I just had this salad that nearly sent me
into some poorly strung-together faux-poetic internal monologue, like that lady
in that insanely fucking irritating McDonald’s commercial. Luckily, it didn’t
quite reach that point. It did, however, send me into a reflection upon the
process that brought this boomin’ salad into fruition (sorry): Everything in it
was organically grown, yanked from the ground that day, driven at speed limit
into the city, handed to me with a smile and a cooking tip, jostled around as I
biked the Southie pothole course home, rinsed, cut, spun (get a spinner, for
real), dressed and eaten.
This notion of food taking the express from the ground to one’s mouth
has mass appeal—sometimes called freshness. We don’t get a whole lot of
that around here. Lettuce heads I’ve bought at “the supermarket” have gone brown
inside of a week—which (looking at you, Shaw’s) is lame. And sure, Whole
Foods has good produce—but you have to go to Whole Foods. Since I learned how to
sort-of cook, I have longed for a permanent public market that I could swing
through to buy ingredients and do all of those other things reserved for public
market scenarios: successful flirting, skillful fish-throwing and, if I’m ever
pursued by the police, motorcycling.
The high-speed chases and fresh ingredients I am looking for may
not be far off, as the Boston Public Market Association (BPMA) steps ever closer
to their tricky goal. In the mid-‘90s, the Massachusetts Department of Food and
Agriculture started organizing folks around the idea of getting a public market
together. Greg Bialecki, a local attorney who now chairs the BPMA, attended
those initial meetings. “I represent a number of nonprofit land conservation
organizations,” he tells me, “including several who do farmland preservation
work, and I had seen that in order to keep farms financially viable in
Massachusetts, there had to be opportunities for farmers to sell directly to
customers, not just wholesale.”
At the beginning of July, the BPMA made a significant step forward
with the opening of the Boston
Public Market on the pedestrian Northern Avenue Bridge over Fort
Point Channel. Bialecki sees the new market as a “stepping stone” toward a
permanent location and, perhaps more importantly at this stage, “a tangible sign
of what we are about.”
For the rest of us, the market could offer a completely new
perspective on getting dinner. The south face of downtown looms over the
weathered iron bridge, which is lined with bright canopies facing the harbor.

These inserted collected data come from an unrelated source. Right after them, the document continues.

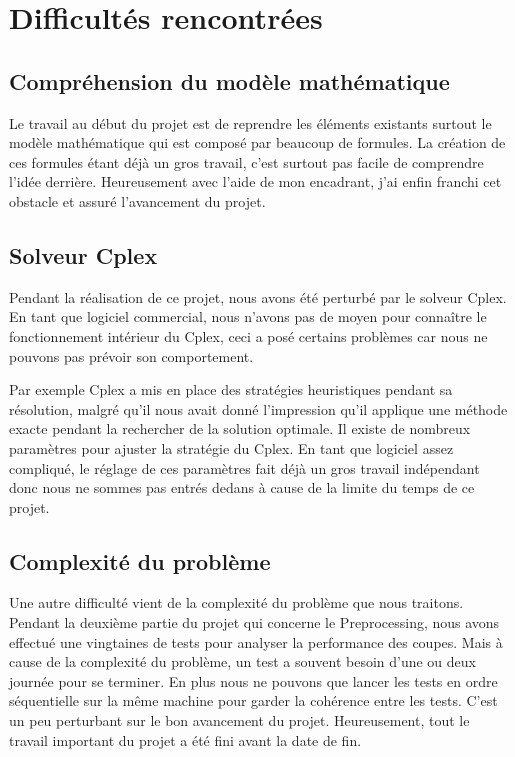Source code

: \chapter{Difficultés rencontrées}
\section{Compréhension du modèle mathématique}
Le travail au début du projet est de reprendre les éléments existants surtout le modèle mathématique qui est composé par beaucoup de formules. La création de ces formules étant déjà un gros travail, c'est surtout pas facile de comprendre l'idée derrière. Heureusement avec l'aide de mon encadrant, j'ai enfin franchi cet obstacle et assuré l'avancement du projet.

\section{Solveur Cplex}
Pendant la réalisation de ce projet, nous avons été perturbé par le solveur Cplex. En tant que logiciel commercial, nous n'avons pas de moyen pour connaître le fonctionnement intérieur du Cplex, ceci a posé certains problèmes car nous ne pouvons pas prévoir son comportement.

Par exemple Cplex a mis en place des stratégies heuristiques pendant sa résolution, malgré qu'il nous avait donné l'impression qu'il applique une méthode exacte pendant la rechercher de la solution optimale. Il existe de nombreux paramètres pour ajuster la stratégie du Cplex. En tant que logiciel assez compliqué, le réglage de ces paramètres fait déjà un gros travail indépendant donc nous ne sommes pas entrés dedans à cause de la limite du temps de ce projet.

\section{Complexité du problème}
Une autre difficulté vient de la complexité du problème que nous traitons. Pendant la deuxième partie du projet qui concerne le Preprocessing, nous avons effectué une vingtaines de tests pour analyser la performance des coupes. Mais à cause de la complexité du problème, un test a souvent besoin d'une ou deux journée pour se terminer. En plus nous ne pouvons que lancer les tests en ordre séquentielle sur la même machine pour garder la cohérence entre les tests. C'est un peu perturbant sur le bon avancement du projet. Heureusement, tout le travail important du projet a été fini avant la date de fin.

The steady stream of foot traffic makes the market feel like it’s always
here—when it’s really just twice a week. For its modest size, the offerings are
sprawling: fresh (glass-bottled) milk from Smiling Hill of Westbrook, ME; spices
from the Spice Genie ; herb-infused honeys, oils, nuts and vinegars from
Groton’s Herb Lyceum; goat’s milk cheeses and soaps (!) from Crystal Brook Farm
of Sterling; shiitake mushrooms and cut flowers from Old Friends Farm in
Amherst; organic meats from Mamashöe in Petersham; and an incredible assembly of
just-now-picked produce from the Farm School in Athol. That’s just a
sampling.
One huge advantage to public markets is having the opportunity to
interact directly with the growers, butchers and, um, creamers (?) themselves.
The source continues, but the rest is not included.